WHAT THE TASK ASKS:
Among the entries that follow, some lines contain the word "https". Show all of them.
EXERCISE DATA section start
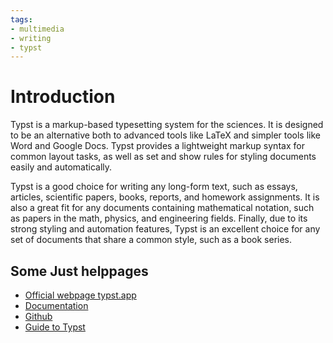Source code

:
 ```yaml
---
tags:
- multimedia
- writing
- typst
---
```

# Introduction

Typst is a markup-based typesetting system for the sciences. It is designed to be an alternative both to advanced tools like LaTeX and simpler tools like Word and Google Docs. Typst provides a lightweight markup syntax for common layout tasks, as well as set and show rules for styling documents easily and automatically.

Typst is a good choice for writing any long-form text, such as essays, articles, scientific papers, books, reports, and homework assignments. It is also a great fit for any documents containing mathematical notation, such as papers in the math, physics, and engineering fields. Finally, due to its strong styling and automation features, Typst is an excellent choice for any set of documents that share a common style, such as a book series.

## Some Just helppages

- [Official webpage typst.app](https://typst.app)
- [Documentation](https://typst.app/docs/)
- [Github](https://github.com/typst/)
- [Guide to Typst]({{base_repo_file}}/docs/multimedia/writing/typst/docs/guide-to-typst.pdf)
EXERCISE DATA section end
RESPONSE AREA:
- [Official webpage typst.app](https://typst.app)
- [Documentation](https://typst.app/docs/)
- [Github](https://github.com/typst/)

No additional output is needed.